The Catholic Church in Germany says it employed slave laborers during the Nazi regime. Following revelations July 20 in a TV program, including interviews with former slave laborers who worked at church institutions, church spokesman Rudolph Hammerschmidt said initial investigations had shown that the church employed slave laborers. He said there would be more investigations and that the bishops would decide at a late-August meeting whether the church should contribute to a slave labor compensation fund recently set up by government and industry.
Religious educators in the Diocese of Saginaw, MI, are using Catechesis of the Good Shepherd, which is modeled on the Montessori method, to teach children. The method encourages self-education and emphasizes training of the senses and guidance rather than a rigid activity structure for children. Susan Piescik, educator at St. Paul Church in Glastonbury, CT, is training the Saginaw teachers. Piescik said the program shows the tremendous religious potential that children have. "Children are already in relationship with God. Our responsibility as adults is to foster that relationship and their growth in faith," Piescik said. The Catechesis of the Good Shepherd was developed in Rome by Sofia Cavalletti using the "self-teaching" principles of Maria Montessori and the theological moorings of Hebrew scholarship, Scripture studies, and Catholic liturgy and doctrine.
Auxiliary Bishop Curtis Guillory of Galveston-Houston was named bishop of Beaumont, TX, June 2. Guillory, 56, is one of 12 active black Catholic bishops in the United States. Guillory, the eldest of 16 children of Louisiana sharecroppers, is a member of the Divine Word order. He will be the sixth black bishop currently leading a U.S. diocese.
The Sisters of St. Joseph of Carondelet presented the College of St. Catherine in St. Paul, MN, with an unrestricted gift of $20 million. The order founded the college in 1905. The gift is believed to be the largest unrestricted contribution ever made to a Catholic womens college. "With our investments performing so well, we have been able to establish our Sisters of St. Joseph Ministries Foundation, provide for our retirement, and give this gift to the College of St. Catherine," St. Joseph Sister Christine Ludwig, one of three members of the congregations provincial leadership team, said. Among other sources, money for investment came from the 1991 sale of St. Marys Hospital, Minneapolis.

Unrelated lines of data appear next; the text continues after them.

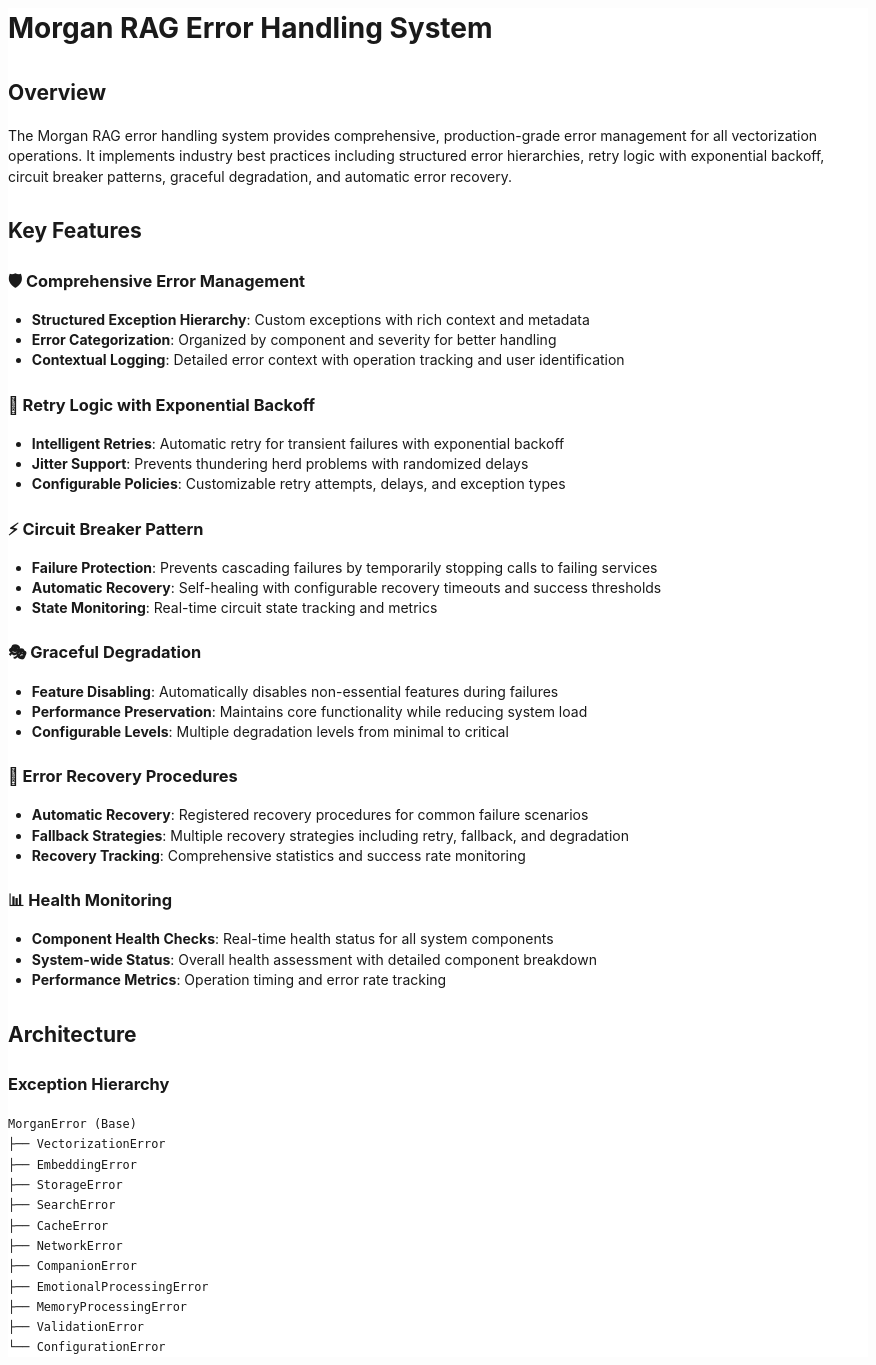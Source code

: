 # Morgan RAG Error Handling System

## Overview

The Morgan RAG error handling system provides comprehensive, production-grade error management for all vectorization operations. It implements industry best practices including structured error hierarchies, retry logic with exponential backoff, circuit breaker patterns, graceful degradation, and automatic error recovery.

## Key Features

### 🛡️ Comprehensive Error Management
- **Structured Exception Hierarchy**: Custom exceptions with rich context and metadata
- **Error Categorization**: Organized by component and severity for better handling
- **Contextual Logging**: Detailed error context with operation tracking and user identification

### 🔄 Retry Logic with Exponential Backoff
- **Intelligent Retries**: Automatic retry for transient failures with exponential backoff
- **Jitter Support**: Prevents thundering herd problems with randomized delays
- **Configurable Policies**: Customizable retry attempts, delays, and exception types

### ⚡ Circuit Breaker Pattern
- **Failure Protection**: Prevents cascading failures by temporarily stopping calls to failing services
- **Automatic Recovery**: Self-healing with configurable recovery timeouts and success thresholds
- **State Monitoring**: Real-time circuit state tracking and metrics

### 🎭 Graceful Degradation
- **Feature Disabling**: Automatically disables non-essential features during failures
- **Performance Preservation**: Maintains core functionality while reducing system load
- **Configurable Levels**: Multiple degradation levels from minimal to critical

### 🔧 Error Recovery Procedures
- **Automatic Recovery**: Registered recovery procedures for common failure scenarios
- **Fallback Strategies**: Multiple recovery strategies including retry, fallback, and degradation
- **Recovery Tracking**: Comprehensive statistics and success rate monitoring

### 📊 Health Monitoring
- **Component Health Checks**: Real-time health status for all system components
- **System-wide Status**: Overall health assessment with detailed component breakdown
- **Performance Metrics**: Operation timing and error rate tracking

## Architecture

### Exception Hierarchy

```python
MorganError (Base)
├── VectorizationError
├── EmbeddingError
├── StorageError
├── SearchError
├── CacheError
├── NetworkError
├── CompanionError
├── EmotionalProcessingError
├── MemoryProcessingError
├── ValidationError
└── ConfigurationError
```
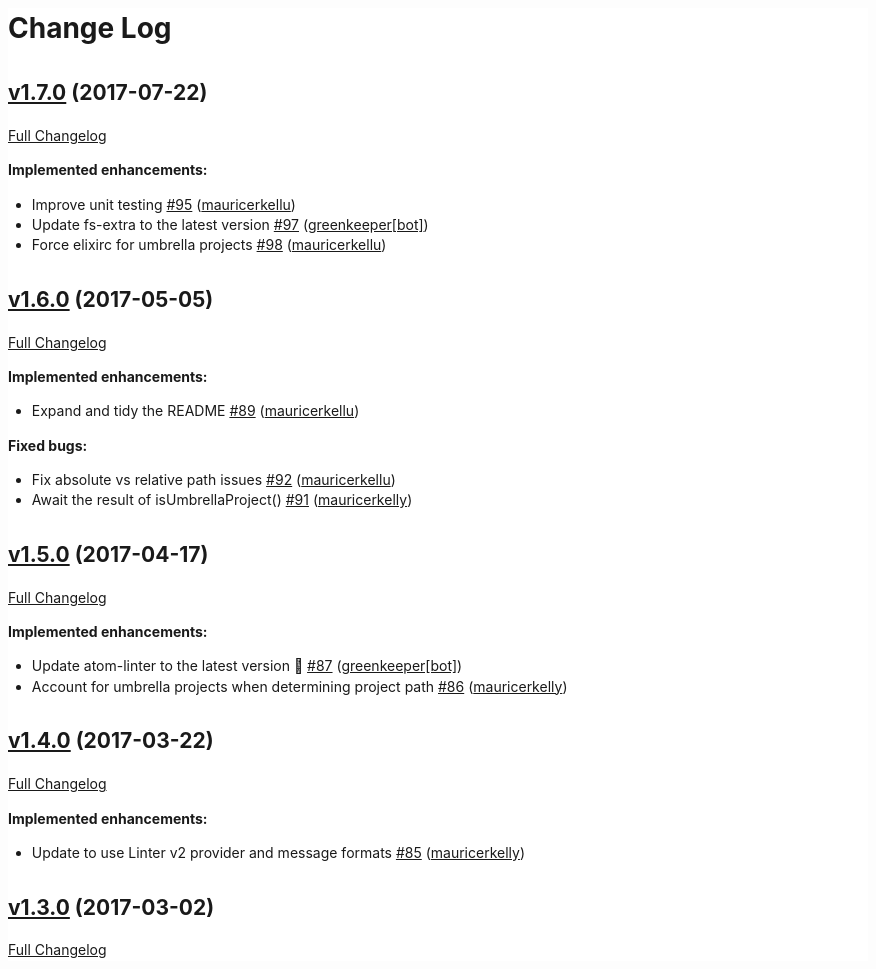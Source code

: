 # Change Log

## [v1.7.0](https://github.com/AtomLinter/linter-elixirc/tree/v1.7.0) (2017-07-22)
[Full Changelog](https://github.com/AtomLinter/linter-elixirc/compare/v1.6.0...v1.7.0)

**Implemented enhancements:**

- Improve unit testing [\#95](https://github.com/AtomLinter/linter-elixirc/pull/95) ([mauricerkellu](https://github.com/mauricerkelly))
- Update fs-extra to the latest version [\#97](https://github.com/AtomLinter/linter-elixirc/pull/97) ([greenkeeper[bot]](https://github.com/integration/greenkeeper))
- Force elixirc for umbrella projects [\#98](https://github.com/AtomLinter/linter-elixirc/pull/98) ([mauricerkellu](https://github.com/mauricerkelly))

## [v1.6.0](https://github.com/AtomLinter/linter-elixirc/tree/v1.6.0) (2017-05-05)
[Full Changelog](https://github.com/AtomLinter/linter-elixirc/compare/v1.5.0...v1.6.0)

**Implemented enhancements:**

- Expand and tidy the README [\#89](https://github.com/AtomLinter/linter-elixirc/pull/89) ([mauricerkellu](https://github.com/mauricerkelly))

**Fixed bugs:**

- Fix absolute vs relative path issues [\#92](https://github.com/AtomLinter/linter-elixirc/pull/92) ([mauricerkellu](https://github.com/mauricerkelly))
- Await the result of isUmbrellaProject() [\#91](https://github.com/AtomLinter/linter-elixirc/pull/91) ([mauricerkelly](https://github.com/mauricerkelly))

## [v1.5.0](https://github.com/AtomLinter/linter-elixirc/tree/v1.5.0) (2017-04-17)
[Full Changelog](https://github.com/AtomLinter/linter-elixirc/compare/v1.4.0...v1.5.0)

**Implemented enhancements:**

- Update atom-linter to the latest version 🚀 [\#87](https://github.com/AtomLinter/linter-elixirc/pull/87) ([greenkeeper[bot]](https://github.com/integration/greenkeeper))
- Account for umbrella projects when determining project path [\#86](https://github.com/AtomLinter/linter-elixirc/pull/86) ([mauricerkelly](https://github.com/mauricerkelly))

## [v1.4.0](https://github.com/AtomLinter/linter-elixirc/tree/v1.4.0) (2017-03-22)
[Full Changelog](https://github.com/AtomLinter/linter-elixirc/compare/v1.3.0...v1.4.0)

**Implemented enhancements:**

- Update to use Linter v2 provider and message formats [\#85](https://github.com/AtomLinter/linter-elixirc/pull/85) ([mauricerkelly](https://github.com/mauricerkelly))

## [v1.3.0](https://github.com/AtomLinter/linter-elixirc/tree/v1.3.0) (2017-03-02)
[Full Changelog](https://github.com/AtomLinter/linter-elixirc/compare/v1.2.0...v1.3.0)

Four consultants to aid the committee of bishops charged with developing U.S. procedures for granting, withholding, or withdrawing the mandatum needed by Catholics teaching theology in Catholic higher educational institutions have been appointed by Archbishop Daniel Pilarczyk of Cincinnati, committee chairman. The committee also will address procedures for handling appeals by theologians if the mandatum is not granted or is withdrawn. The mandatum to teach is called for in norms by the U.S. bishops (approved in May by the Vatican) for applying Ex Corde Ecclesiae, Pope John Paul IIs 1990 apostolic constitution on Catholic higher education. The four consultants are: Jesuit Father James Conn, professor of canon law at St. Marys Seminary and University in Baltimore; Dominican Sister Maureen Fay, president of the University of Detroit Mercy in Detroit; Daniel Finn, professor of theology at St. Johns University in Collegeville, MN, and Terrence Tilley, chairman of the department of religious studies at the University of Dayton, OH.